If I understand correctly, you have a set of multiple sequence files, each much smaller than the desired block size, and you want to concatenate them into a set of fewer files, each one more closely aligned to your desired block size.  Presumably, the goal is to improve throughput of map reduce jobs using those files as input by running fewer map tasks, reading a larger number of input records.

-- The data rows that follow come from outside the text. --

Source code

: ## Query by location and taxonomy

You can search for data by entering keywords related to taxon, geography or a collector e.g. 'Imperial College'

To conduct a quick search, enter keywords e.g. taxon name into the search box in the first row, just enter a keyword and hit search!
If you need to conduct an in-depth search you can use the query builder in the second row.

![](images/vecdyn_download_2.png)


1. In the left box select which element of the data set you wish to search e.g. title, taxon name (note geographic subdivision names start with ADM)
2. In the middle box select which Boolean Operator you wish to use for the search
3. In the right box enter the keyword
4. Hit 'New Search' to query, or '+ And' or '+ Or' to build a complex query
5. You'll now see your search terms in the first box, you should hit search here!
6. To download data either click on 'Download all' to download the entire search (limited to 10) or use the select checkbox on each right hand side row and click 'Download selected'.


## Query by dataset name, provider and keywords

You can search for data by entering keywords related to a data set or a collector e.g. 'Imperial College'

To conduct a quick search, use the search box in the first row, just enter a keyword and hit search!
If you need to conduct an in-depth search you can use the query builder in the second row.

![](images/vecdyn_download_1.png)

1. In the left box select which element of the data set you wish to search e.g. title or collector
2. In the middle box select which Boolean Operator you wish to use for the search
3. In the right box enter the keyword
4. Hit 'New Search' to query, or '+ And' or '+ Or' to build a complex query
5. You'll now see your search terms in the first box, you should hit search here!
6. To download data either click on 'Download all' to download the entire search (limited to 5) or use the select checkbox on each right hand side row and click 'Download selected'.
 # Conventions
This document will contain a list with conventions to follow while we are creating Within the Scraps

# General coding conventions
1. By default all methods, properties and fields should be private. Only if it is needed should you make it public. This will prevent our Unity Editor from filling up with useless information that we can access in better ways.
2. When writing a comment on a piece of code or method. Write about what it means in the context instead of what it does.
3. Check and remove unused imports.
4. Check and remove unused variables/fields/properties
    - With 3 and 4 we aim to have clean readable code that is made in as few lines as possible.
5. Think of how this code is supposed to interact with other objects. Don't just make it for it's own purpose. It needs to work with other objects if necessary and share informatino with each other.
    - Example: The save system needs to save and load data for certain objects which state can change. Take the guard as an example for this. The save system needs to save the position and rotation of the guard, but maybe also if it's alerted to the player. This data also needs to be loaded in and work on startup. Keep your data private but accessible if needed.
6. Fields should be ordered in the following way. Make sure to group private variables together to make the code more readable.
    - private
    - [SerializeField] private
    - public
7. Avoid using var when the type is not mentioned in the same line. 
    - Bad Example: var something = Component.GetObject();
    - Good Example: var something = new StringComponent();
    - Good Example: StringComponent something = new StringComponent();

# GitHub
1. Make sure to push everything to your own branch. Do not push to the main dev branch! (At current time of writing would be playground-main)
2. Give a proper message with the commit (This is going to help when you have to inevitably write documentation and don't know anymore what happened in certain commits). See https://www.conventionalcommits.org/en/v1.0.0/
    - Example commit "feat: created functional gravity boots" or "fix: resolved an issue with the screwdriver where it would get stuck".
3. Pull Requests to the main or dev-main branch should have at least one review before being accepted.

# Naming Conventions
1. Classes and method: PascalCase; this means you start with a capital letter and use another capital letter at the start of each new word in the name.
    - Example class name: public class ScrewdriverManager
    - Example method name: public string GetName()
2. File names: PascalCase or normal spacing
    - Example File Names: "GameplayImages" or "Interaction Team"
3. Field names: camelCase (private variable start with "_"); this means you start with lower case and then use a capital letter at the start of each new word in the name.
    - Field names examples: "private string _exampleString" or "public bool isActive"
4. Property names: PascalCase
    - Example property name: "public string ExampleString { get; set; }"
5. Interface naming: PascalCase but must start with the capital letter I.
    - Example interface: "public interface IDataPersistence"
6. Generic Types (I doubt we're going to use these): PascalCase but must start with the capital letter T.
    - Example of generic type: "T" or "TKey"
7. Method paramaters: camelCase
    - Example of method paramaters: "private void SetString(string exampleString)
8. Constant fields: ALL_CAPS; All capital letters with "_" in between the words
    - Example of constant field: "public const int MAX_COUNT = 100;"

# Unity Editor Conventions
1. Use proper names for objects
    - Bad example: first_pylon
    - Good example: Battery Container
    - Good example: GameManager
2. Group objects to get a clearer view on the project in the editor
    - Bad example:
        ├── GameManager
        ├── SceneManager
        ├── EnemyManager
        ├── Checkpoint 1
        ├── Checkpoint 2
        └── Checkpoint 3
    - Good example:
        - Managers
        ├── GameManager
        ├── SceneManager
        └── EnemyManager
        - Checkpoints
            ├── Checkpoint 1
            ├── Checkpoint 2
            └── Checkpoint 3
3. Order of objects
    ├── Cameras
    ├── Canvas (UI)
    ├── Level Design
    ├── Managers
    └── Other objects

Whenever I've had this kind of requirement, I've run a custom map reduce job to implement the file consolidation.  In my case, I was typically working with TextInputFormat (not sequence files).  I used IdentityMapper and a custom reducer that passed through all values but with key set to NullWritable, because the keys (input file offsets in the case of TextInputFormat) were not valuable data.  For my input data, this was sufficient to achieve fairly even distribution of data across the reducer tasks, and I could reasonably predict the input data set size, so I could reasonably set the number of reducers and get decent results.  (This may or may not be true for your data set though.)

A weakness of this approach is that the keys must pass from the map tasks to the reduce tasks, only to get discarded before writing the final output.  Also, the distribution of input records to reduce tasks is not truly random, and therefore the reduce output files may be uneven in size.  This could be solved by writing NullWritable keys out of the map task instead of the reduce task and writing a custom implementation of Partitioner to distribute them randomly.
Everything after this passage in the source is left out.